ACTIVITY:
Go through the records and report each line in which the word "requires" occurs.

DATA RECORDS:
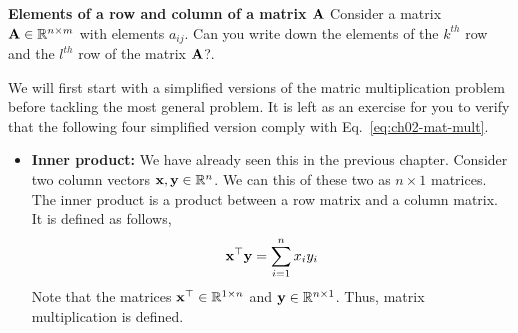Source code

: \begin{boxedstuff}
    \begin{problem}
        \textbf{Elements of a row and column of a matrix $\mathbf{A}$} Consider a matrix $\mathbf{A} \in \mathbb{R}^{n \times m}$ with elements $a_{ij}$. Can you write down the elements of the $k^{th}$ row and the $l^{th}$ row of the matrix $\mathbf{A}$?.
    \end{problem}
\end{boxedstuff}
We will first start with a simplified versions of the matric multiplication problem before tackling the most general problem. It is left as an exercise for you to verify that the following four simplified version comply with Eq.~\ref{eq:ch02-mat-mult}.
\begin{itemize}
    \item \textbf{Inner product:} We have already seen this in the previous chapter. Consider two column vectors $\mathbf{x}, \mathbf{y} \in \mathbb{R}^n$. We can this of these two as $n \times 1$ matrices. The inner product is a product between a row matrix and a column matrix. It is defined as follows, 
    \[ \mathbf{x}^\top\mathbf{y} = \sum_{i=1}^{n} x_iy_i \]
    Note that the matrices $\mathbf{x}^\top \in \mathbb{R}^{1 \times n}$ and $\mathbf{y} \in \mathbb{R}^{n \times 1}$. Thus, matrix multiplication is defined.
    

\end{itemize}
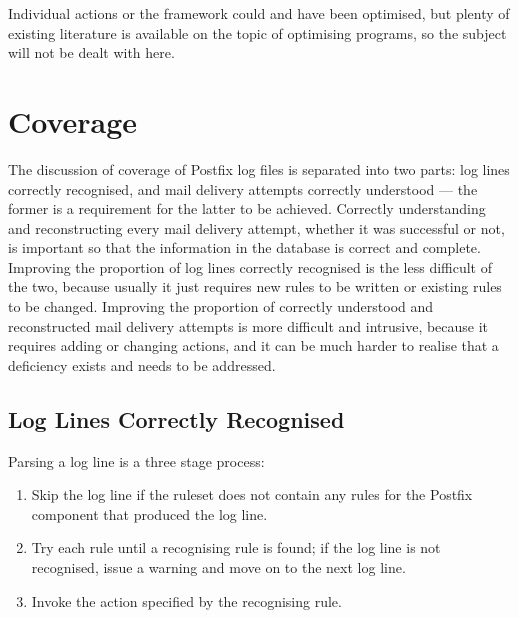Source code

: Individual actions or the framework could and have been optimised, but
plenty of existing literature is available on the topic of optimising
programs, so the subject will not be dealt with here.



\FloatBarrier{}

\section{Coverage}

\label{parsing coverage}

The discussion of \parsernames{} coverage of Postfix log files is separated
into two parts: log lines correctly recognised, and mail delivery attempts
correctly understood --- the former is a requirement for the latter to be
achieved.  Correctly understanding and reconstructing every mail delivery
attempt, whether it was successful or not, is important so that the
information in the database is correct and complete.  Improving the
proportion of log lines correctly recognised is the less difficult of the
two, because usually it just requires new rules to be written or existing
rules to be changed.  Improving the proportion of correctly understood and
reconstructed mail delivery attempts is more difficult and intrusive,
because it requires adding or changing actions, and it can be much harder
to realise that a deficiency exists and needs to be addressed.

\subsection{Log Lines Correctly Recognised}

\label{log-lines-covered}

Parsing a log line is a three stage process:

\begin{enumerate}

    \squeezeitems{}

    \item Skip the log line if the ruleset does not contain any rules for
        the Postfix component that produced the log line.

    \item Try each rule until a recognising rule is found; if the log line
        is not recognised, issue a warning and move on to the next log
        line.

    \item Invoke the action specified by the recognising rule.

\end{enumerate}


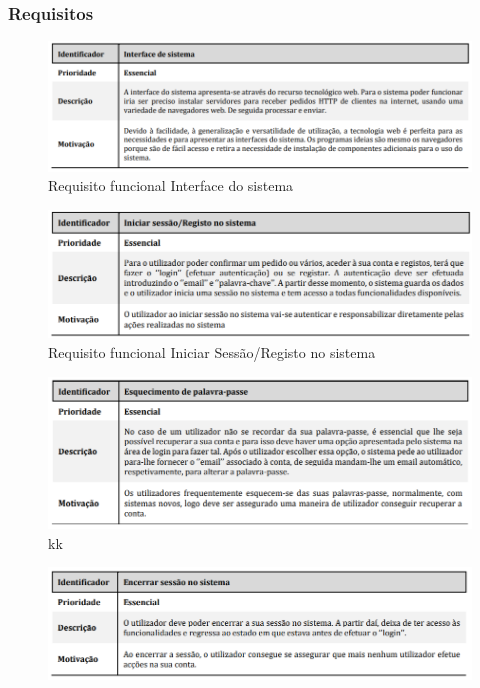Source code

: \subsubsection{Requisitos}
\begin{figure}[h]
	\centering
	\includegraphics{requisito_funcional1}
	\caption{Requisito funcional Interface do sistema}
	\label{fig:requisitofuncional1}
\end{figure}

\begin{figure}[h]
	\centering
	\includegraphics{requisito_funcional2}
	\caption{Requisito funcional Iniciar Sessão/Registo no sistema}
	\label{fig:requisitofuncional2}
\end{figure}

\begin{figure}[h]
	\centering
	\includegraphics{requisito_funcional3}
	\caption{kk}
	\label{fig:requisitofuncional3}
\end{figure}

\begin{figure}[h]
	\centering
	\includegraphics{requisito_funcional4}
	\caption{}
	\label{fig:requisitofuncional4}
\end{figure}


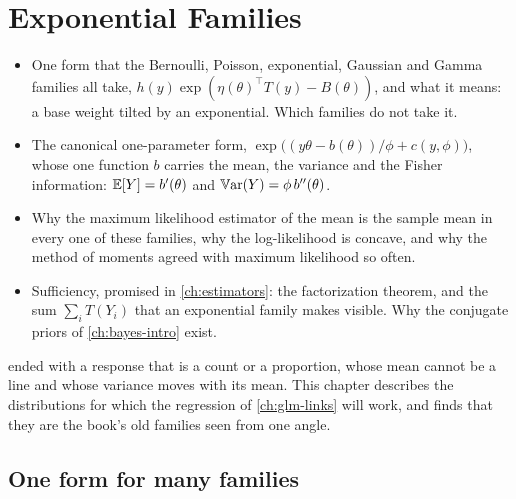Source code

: \chapter{Exponential Families}
\label{ch:exp-families}

\begin{chaptergoals}
\begin{itemize}[nosep]
\item One form that the Bernoulli, Poisson, exponential, Gaussian and Gamma families all take, $h(y)\exp(\eta(\theta)^\top T(y) - B(\theta))$, and what it means: a base weight tilted by an exponential. Which families do not take it.
\item The canonical one-parameter form, $\exp\big((y\theta - b(\theta))/\phi + c(y, \phi)\big)$, whose one function $b$ carries the mean, the variance and the Fisher information: $\E[Y] = b'(\theta)$ and $\var(Y) = \phi\,b''(\theta)$.
\item Why the maximum likelihood estimator of the mean is the sample mean in every one of these families, why the log-likelihood is concave, and why the method of moments agreed with maximum likelihood so often.
\item Sufficiency, promised in \cref{ch:estimators}: the factorization theorem, and the sum $\sum_i T(Y_i)$ that an exponential family makes visible. Why the conjugate priors of \cref{ch:bayes-intro} exist.
\end{itemize}
 ended with a response that is a count or a proportion, whose mean cannot be a line and whose variance moves with its mean. This chapter describes the distributions for which the regression of \cref{ch:glm-links} will work, and finds that they are the book's old families seen from one angle.
\end{chaptergoals}

\section{One form for many families}
\label{sec:ef-form}

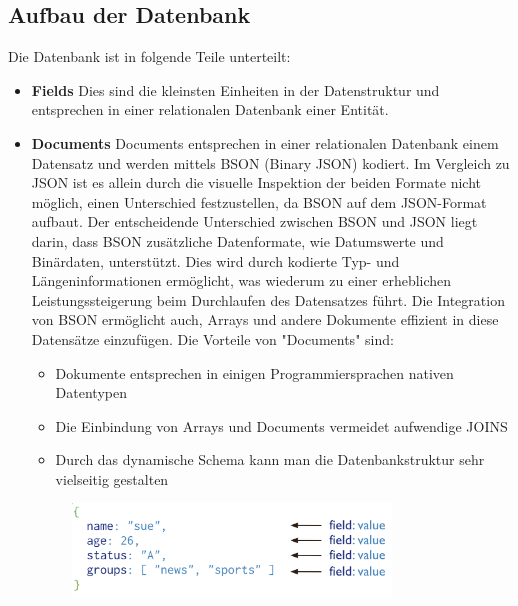 \subsection{Aufbau der Datenbank}
Die Datenbank ist in folgende Teile unterteilt:

\begin{itemize}
    \item \textbf{Fields}
        \newline
        Dies sind die kleinsten Einheiten in der Datenstruktur und entsprechen in einer relationalen Datenbank einer Entität.
    \item \textbf{Documents}
        \newline
        Documents entsprechen in einer relationalen Datenbank einem Datensatz und werden mittels BSON (Binary JSON) kodiert. Im Vergleich zu JSON ist es allein durch die visuelle Inspektion der beiden Formate nicht möglich, einen Unterschied festzustellen, da BSON auf dem JSON-Format aufbaut.
        \newline
        Der entscheidende Unterschied zwischen BSON und JSON liegt darin, dass BSON zusätzliche Datenformate, wie Datumswerte und Binärdaten, unterstützt. Dies wird durch kodierte Typ- und Längeninformationen ermöglicht, was wiederum zu einer erheblichen Leistungssteigerung beim Durchlaufen des Datensatzes führt. Die Integration von BSON ermöglicht auch, Arrays und andere Dokumente effizient in diese Datensätze einzufügen.
        \newline
        Die Vorteile von "Documents" sind:
        \begin{itemize}
            \item Dokumente entsprechen in einigen Programmiersprachen nativen Datentypen
            \item Die Einbindung von Arrays und Documents vermeidet aufwendige JOINS
            \item Durch das dynamische Schema kann man die Datenbankstruktur sehr vielseitig gestalten
        \end{itemize}
        \begin{figure}[h!]
            \centering
            \includegraphics[width=0.8\textwidth]{pics/document.png}

\end{figure}
\end{itemize}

SOLUTION TO THIS EXERCISE:
two, because usually it just requires new rules to be written or existing
because it requires adding or changing actions, and it can be much harder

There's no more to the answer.